Es ist daher erforderlich, dass der in Aufstellung befindliche Bebauungsplan der Stadt und die Planung des Regierungspräsidiums zur sicherheitstechnischen Nachrüstung des Schlossbergtunnels eng aufeinander abgestimmt werden. Vor der formellen Offenlage des Entwurfs des Bebauungsplans müssen daher alle Fragen im Zusammenhang mit diesem Fluchtsollen geklärt sein. Dies betrifft beispielsweise die rechtliche Sicherung des Rettungsstollens und den Ablauf der Bauarbeiten.
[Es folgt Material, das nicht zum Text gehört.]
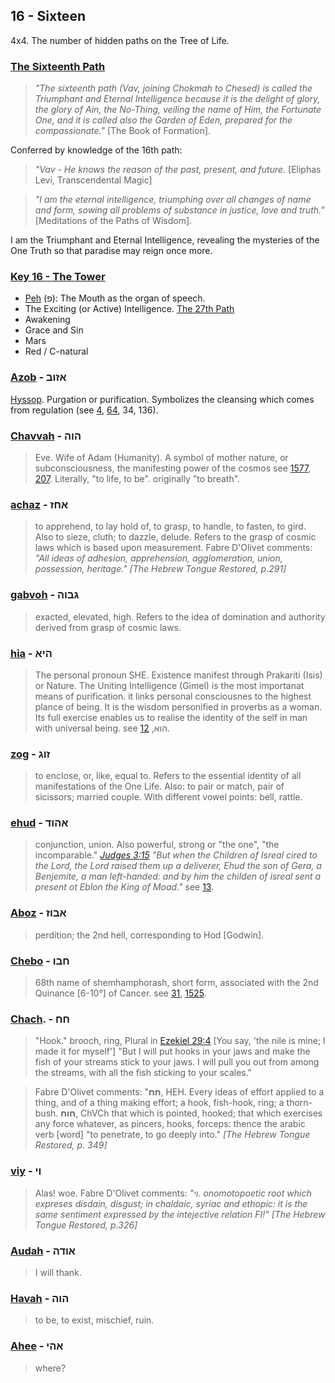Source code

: ## 16 - Sixteen
4x4. The number of hidden paths on the Tree of Life.

### [The Sixteenth Path](/keys/V)
> *"The sixteenth path (Vav, joining Chokmah to Chesed) is called the Triumphant and Eternal Intelligence because it is the delight of glory, the glory of Ain, the No-Thing, veiling the name of Him, the Fortunate One, and it is called also the Garden of Eden, prepared for the compassionate."* [The Book of Formation].

Conferred by knowledge of the 16th path:

> *"Vav - He knows the reason of the past, present, and future.* [Eliphas Levi, Transcendental Magic]

> *"I am the eternal intelligence, triumphing over all changes of name and form, sowing all problems of substance in justice, love and truth."* [Meditations of the Paths of Wisdom].

I am the Triumphant and Eternal Intelligence, revealing the mysteries of the One Truth so that paradise may reign once more.

### [Key 16 - The Tower](/keys/P)

- [Peh](60) (פ): The Mouth as the organ of speech.
- The Exciting (or Active) Intelligence. [The 27th Path](27)
- Awakening
- Grace and Sin
- Mars
- Red / C-natural

### [Azob](/keys/AZVB) - אזוב
[Hyssop](https://en.wikipedia.org/wiki/Hyssopus_officinalis). Purgation or purification. Symbolizes the cleansing which comes from regulation (see [4](4), [64](64), 34, 136).

### [Chavvah](/keys/HVH) - הוה
> Eve. Wife of Adam (Humanity). A symbol of mother nature, or subconsciousness, the manifesting power of the cosmos see [1577](1577), [207](207). Literally, "to life, to be". originally "to breath".

### [achaz](/keys/AChZ) - אחז
> to apprehend, to lay hold of, to grasp, to handle, to fasten, to gird. Also to sieze, cluth; to dazzle, delude. Refers to the grasp of cosmic laws which is based upon measurement. Fabre D'Olivet comments: *"All ideas of adhesion, apprehension, agglomeration, union, possession, heritage." [The Hebrew Tongue Restored, p.291]*

### [gabvoh](/keys/GBVH) - גבוה
> exacted, elevated, high. Refers to the idea of domination and authority derived from grasp of cosmic laws.

### [hia](/keys/HIA) - היא
> The personal pronoun SHE. Existence manifest through Prakariti (Isis) or Nature. The Uniting Intelligence (Gimel) is the most importanat means of purification. it links personal consciousnes to the highest plance of being. It is the wisdom personified in proverbs as a woman. Its full exercise enables us to realise the identity of the self in man with universal being. see הוא, [12](12).

### [zog](/keys/ZVG) - זוג
> to enclose, or, like, equal to. Refers to the essential identity of all manifestations of the One Life. Also: to pair or match, pair of sicissors; married couple. With different vowel points: bell, rattle.

### [ehud](/keys/AHVD) - אהוד
> conjunction, union. Also powerful, strong or "the one", "the incomparable." *[Judges 3:15](http://biblehub.com/judges/3-15.htm) "But when the Children of Isreal cired to the Lord, the Lord raised them up a deliverer, Ehud the son of Gera, a Benjemite, a man left-handed: and by him the childen of isreal sent a present ot Eblon the King of Moad."* see [13](13).

### [Aboz](/keys/ABVZ) - אבוז
> perdition; the 2nd hell, corresponding to Hod [Godwin].

### [Chebo](/keys/ChBV) - חבו
> 68th name of shemhamphorash, short form, associated with the 2nd Quinance [6-10°] of Cancer. see [31](31), [1525](1525).

### [Chach](/keys/ChCh). - חח
> "Hook." brooch, ring, Plural in [Ezekiel 29:4](http://biblehub.com/ezekiel/29-4.htm) [You say, 'the nile is mine; I made it for myself'] "But I will put hooks in your jaws and make the fish of your streams stick to your jaws. I will pull you out from among the streams, with all the fish sticking to your scales."

> Fabre D'Olivet comments: "**חח**, HEH. Every ideas of effort applied to a thing, and of a thing making effort; a hook, fish-hook, ring; a thorn-bush. **חוח**, ChVCh that which is pointed, hooked; that which exercises any force whatever, as pincers, hooks, forceps: thence the arabic verb [word] "to penetrate, to go deeply into." *[The Hebrew Tongue Restored, p. 349]*

### [viy](/keys/VI) - וי
> Alas! woe. Fabre D'Olivet comments: *"וי. onomotopoetic root which expreses disdain, disgust; in chaldaic, syriac and ethopic: it is the same sentiment expressed by the intejective relation FI!" [The Hebrew Tongue Restored, p.326]*

### [Audah](/keys/AVDH) - אודה
> I will thank.

### [Havah](/keys/HVH) - הוה
> to be, to exist, mischief, ruin.

### [Ahee](/keys/AHI) - אהי
> where?

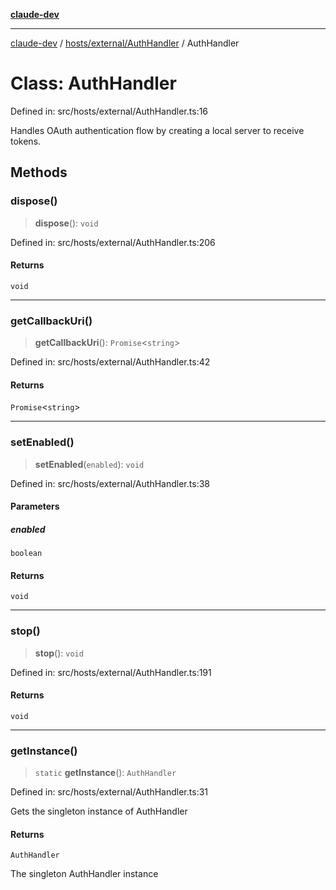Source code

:[**claude-dev**](../../../../README.md)

***

[claude-dev](../../../../README.md) / [hosts/external/AuthHandler](../README.md) / AuthHandler

# Class: AuthHandler

Defined in: src/hosts/external/AuthHandler.ts:16

Handles OAuth authentication flow by creating a local server to receive tokens.

## Methods

### dispose()

> **dispose**(): `void`

Defined in: src/hosts/external/AuthHandler.ts:206

#### Returns

`void`

***

### getCallbackUri()

> **getCallbackUri**(): `Promise`\<`string`\>

Defined in: src/hosts/external/AuthHandler.ts:42

#### Returns

`Promise`\<`string`\>

***

### setEnabled()

> **setEnabled**(`enabled`): `void`

Defined in: src/hosts/external/AuthHandler.ts:38

#### Parameters

##### enabled

`boolean`

#### Returns

`void`

***

### stop()

> **stop**(): `void`

Defined in: src/hosts/external/AuthHandler.ts:191

#### Returns

`void`

***

### getInstance()

> `static` **getInstance**(): `AuthHandler`

Defined in: src/hosts/external/AuthHandler.ts:31

Gets the singleton instance of AuthHandler

#### Returns

`AuthHandler`

The singleton AuthHandler instance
Bürgermeister Thomas Haas bedauerte, dass dies eine erneute Verzögerung des Bebauungsplanverfahrens bedeute. Man sei jedoch mit dem Regierungspräsidium in Kontakt, um die offenen Fragen schnellst möglich zu klären.

c. Pflanztröge Schloßbergstraße

Stadtbaumeister Roland Grießhaber informierte den Gemeinderat darüber, dass im oberen Teil der Schloßbergstraße ein Gebäude verkauft wurde, das derzeit ausgeräumt wird. Wegen drei Pflanztrögen, die in den Straßenraum ragen, hat das Containerfahrzeug Platzprobleme und kann die Baustelle kaum anfahren. Nachdem auch dieses Straßenstück in absehbarer Zeit komplett saniert werden muss und in diesem Zusammenhang auch die Pflanztröge entfernt werden müssen, hat die Verwaltung dem neuen Gebäudeeigentümer zugestanden, dass die Tröge schon jetzt beseitigt werden können, um die Durchfahrt für LKW zu erleichtern. Auch diese Information wurde vom Gemeinderat zustimmend zur Kenntnis genommen.